— TO DO —
Could the listing below be reproduced exactly, minus its pictures?

— GIVEN DATA —
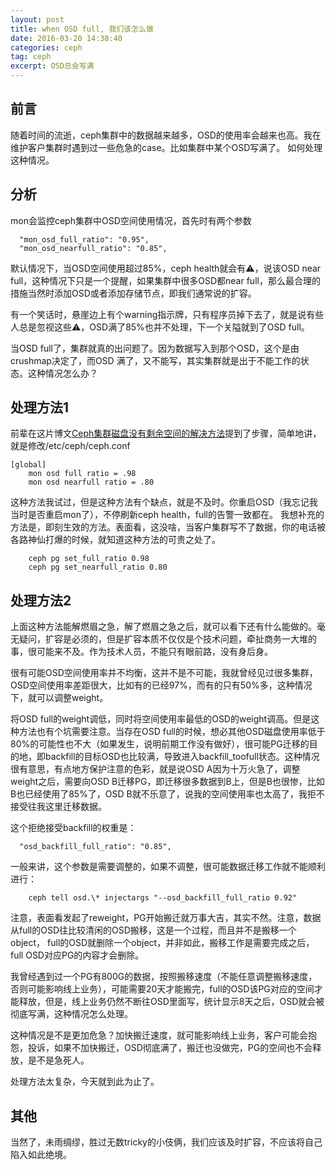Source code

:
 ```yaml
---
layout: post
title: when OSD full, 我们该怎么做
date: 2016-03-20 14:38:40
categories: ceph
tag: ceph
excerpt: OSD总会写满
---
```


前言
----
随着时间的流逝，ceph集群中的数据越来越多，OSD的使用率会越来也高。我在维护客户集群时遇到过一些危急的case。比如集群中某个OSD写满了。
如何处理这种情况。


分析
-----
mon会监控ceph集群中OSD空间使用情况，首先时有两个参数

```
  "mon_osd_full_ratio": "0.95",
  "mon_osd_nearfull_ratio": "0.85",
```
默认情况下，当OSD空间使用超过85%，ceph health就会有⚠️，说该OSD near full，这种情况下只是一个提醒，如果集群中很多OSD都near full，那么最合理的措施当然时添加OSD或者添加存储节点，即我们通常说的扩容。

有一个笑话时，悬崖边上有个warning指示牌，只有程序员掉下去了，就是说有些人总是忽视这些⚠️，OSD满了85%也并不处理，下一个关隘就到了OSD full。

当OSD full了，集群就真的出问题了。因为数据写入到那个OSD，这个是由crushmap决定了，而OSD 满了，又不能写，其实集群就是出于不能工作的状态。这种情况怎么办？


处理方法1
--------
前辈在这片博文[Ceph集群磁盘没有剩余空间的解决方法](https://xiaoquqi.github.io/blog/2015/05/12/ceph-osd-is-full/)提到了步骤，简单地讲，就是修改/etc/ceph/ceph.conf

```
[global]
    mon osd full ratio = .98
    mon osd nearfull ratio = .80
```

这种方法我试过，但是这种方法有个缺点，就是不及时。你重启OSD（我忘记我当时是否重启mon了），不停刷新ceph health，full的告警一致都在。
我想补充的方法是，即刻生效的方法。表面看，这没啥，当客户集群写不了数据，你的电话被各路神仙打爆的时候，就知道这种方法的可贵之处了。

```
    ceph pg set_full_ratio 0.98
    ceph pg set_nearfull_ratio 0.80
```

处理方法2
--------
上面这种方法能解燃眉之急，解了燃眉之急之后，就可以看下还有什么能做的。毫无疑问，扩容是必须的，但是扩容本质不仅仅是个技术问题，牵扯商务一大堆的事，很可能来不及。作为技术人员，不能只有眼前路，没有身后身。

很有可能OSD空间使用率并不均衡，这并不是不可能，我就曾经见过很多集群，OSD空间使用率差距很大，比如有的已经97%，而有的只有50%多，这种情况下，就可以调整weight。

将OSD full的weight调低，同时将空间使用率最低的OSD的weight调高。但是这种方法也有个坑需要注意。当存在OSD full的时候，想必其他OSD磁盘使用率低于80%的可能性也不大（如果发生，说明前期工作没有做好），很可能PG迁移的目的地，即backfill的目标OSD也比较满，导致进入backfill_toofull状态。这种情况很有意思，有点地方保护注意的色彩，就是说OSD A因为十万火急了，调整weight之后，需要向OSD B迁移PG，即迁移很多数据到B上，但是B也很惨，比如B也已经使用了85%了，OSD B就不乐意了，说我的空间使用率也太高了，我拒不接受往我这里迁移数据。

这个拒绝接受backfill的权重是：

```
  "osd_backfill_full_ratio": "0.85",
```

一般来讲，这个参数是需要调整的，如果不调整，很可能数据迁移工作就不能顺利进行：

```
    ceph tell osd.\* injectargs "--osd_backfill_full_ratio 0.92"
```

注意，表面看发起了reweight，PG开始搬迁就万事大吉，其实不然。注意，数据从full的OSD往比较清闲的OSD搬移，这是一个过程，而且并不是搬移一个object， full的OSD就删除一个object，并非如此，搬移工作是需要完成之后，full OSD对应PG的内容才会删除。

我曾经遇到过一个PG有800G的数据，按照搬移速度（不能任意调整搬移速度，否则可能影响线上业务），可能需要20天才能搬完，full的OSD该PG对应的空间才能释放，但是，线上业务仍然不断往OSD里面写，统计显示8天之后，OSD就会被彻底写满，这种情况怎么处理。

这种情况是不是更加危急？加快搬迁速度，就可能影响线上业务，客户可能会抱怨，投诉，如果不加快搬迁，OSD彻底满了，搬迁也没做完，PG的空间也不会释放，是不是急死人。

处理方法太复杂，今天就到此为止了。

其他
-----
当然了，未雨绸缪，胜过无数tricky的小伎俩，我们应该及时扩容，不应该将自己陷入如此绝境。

— SOLUTION FOR THIS TASK —
Source code

:
 ```yaml
---
layout: post
title: when OSD full, 我们该怎么做
date: 2016-03-20 14:38:40
categories: ceph
tag: ceph
excerpt: OSD总会写满
---
```


前言
----
随着时间的流逝，ceph集群中的数据越来越多，OSD的使用率会越来也高。我在维护客户集群时遇到过一些危急的case。比如集群中某个OSD写满了。
如何处理这种情况。


分析
-----
mon会监控ceph集群中OSD空间使用情况，首先时有两个参数

```
  "mon_osd_full_ratio": "0.95",
  "mon_osd_nearfull_ratio": "0.85",
```
默认情况下，当OSD空间使用超过85%，ceph health就会有⚠️，说该OSD near full，这种情况下只是一个提醒，如果集群中很多OSD都near full，那么最合理的措施当然时添加OSD或者添加存储节点，即我们通常说的扩容。

有一个笑话时，悬崖边上有个warning指示牌，只有程序员掉下去了，就是说有些人总是忽视这些⚠️，OSD满了85%也并不处理，下一个关隘就到了OSD full。

当OSD full了，集群就真的出问题了。因为数据写入到那个OSD，这个是由crushmap决定了，而OSD 满了，又不能写，其实集群就是出于不能工作的状态。这种情况怎么办？


处理方法1
--------
前辈在这片博文[Ceph集群磁盘没有剩余空间的解决方法](https://xiaoquqi.github.io/blog/2015/05/12/ceph-osd-is-full/)提到了步骤，简单地讲，就是修改/etc/ceph/ceph.conf

```
[global]
    mon osd full ratio = .98
    mon osd nearfull ratio = .80
```

这种方法我试过，但是这种方法有个缺点，就是不及时。你重启OSD（我忘记我当时是否重启mon了），不停刷新ceph health，full的告警一致都在。
我想补充的方法是，即刻生效的方法。表面看，这没啥，当客户集群写不了数据，你的电话被各路神仙打爆的时候，就知道这种方法的可贵之处了。

```
    ceph pg set_full_ratio 0.98
    ceph pg set_nearfull_ratio 0.80
```

处理方法2
--------
上面这种方法能解燃眉之急，解了燃眉之急之后，就可以看下还有什么能做的。毫无疑问，扩容是必须的，但是扩容本质不仅仅是个技术问题，牵扯商务一大堆的事，很可能来不及。作为技术人员，不能只有眼前路，没有身后身。

很有可能OSD空间使用率并不均衡，这并不是不可能，我就曾经见过很多集群，OSD空间使用率差距很大，比如有的已经97%，而有的只有50%多，这种情况下，就可以调整weight。

将OSD full的weight调低，同时将空间使用率最低的OSD的weight调高。但是这种方法也有个坑需要注意。当存在OSD full的时候，想必其他OSD磁盘使用率低于80%的可能性也不大（如果发生，说明前期工作没有做好），很可能PG迁移的目的地，即backfill的目标OSD也比较满，导致进入backfill_toofull状态。这种情况很有意思，有点地方保护注意的色彩，就是说OSD A因为十万火急了，调整weight之后，需要向OSD B迁移PG，即迁移很多数据到B上，但是B也很惨，比如B也已经使用了85%了，OSD B就不乐意了，说我的空间使用率也太高了，我拒不接受往我这里迁移数据。

这个拒绝接受backfill的权重是：

```
  "osd_backfill_full_ratio": "0.85",
```

一般来讲，这个参数是需要调整的，如果不调整，很可能数据迁移工作就不能顺利进行：

```
    ceph tell osd.\* injectargs "--osd_backfill_full_ratio 0.92"
```

注意，表面看发起了reweight，PG开始搬迁就万事大吉，其实不然。注意，数据从full的OSD往比较清闲的OSD搬移，这是一个过程，而且并不是搬移一个object， full的OSD就删除一个object，并非如此，搬移工作是需要完成之后，full OSD对应PG的内容才会删除。

我曾经遇到过一个PG有800G的数据，按照搬移速度（不能任意调整搬移速度，否则可能影响线上业务），可能需要20天才能搬完，full的OSD该PG对应的空间才能释放，但是，线上业务仍然不断往OSD里面写，统计显示8天之后，OSD就会被彻底写满，这种情况怎么处理。

这种情况是不是更加危急？加快搬迁速度，就可能影响线上业务，客户可能会抱怨，投诉，如果不加快搬迁，OSD彻底满了，搬迁也没做完，PG的空间也不会释放，是不是急死人。

处理方法太复杂，今天就到此为止了。

其他
-----
当然了，未雨绸缪，胜过无数tricky的小伎俩，我们应该及时扩容，不应该将自己陷入如此绝境。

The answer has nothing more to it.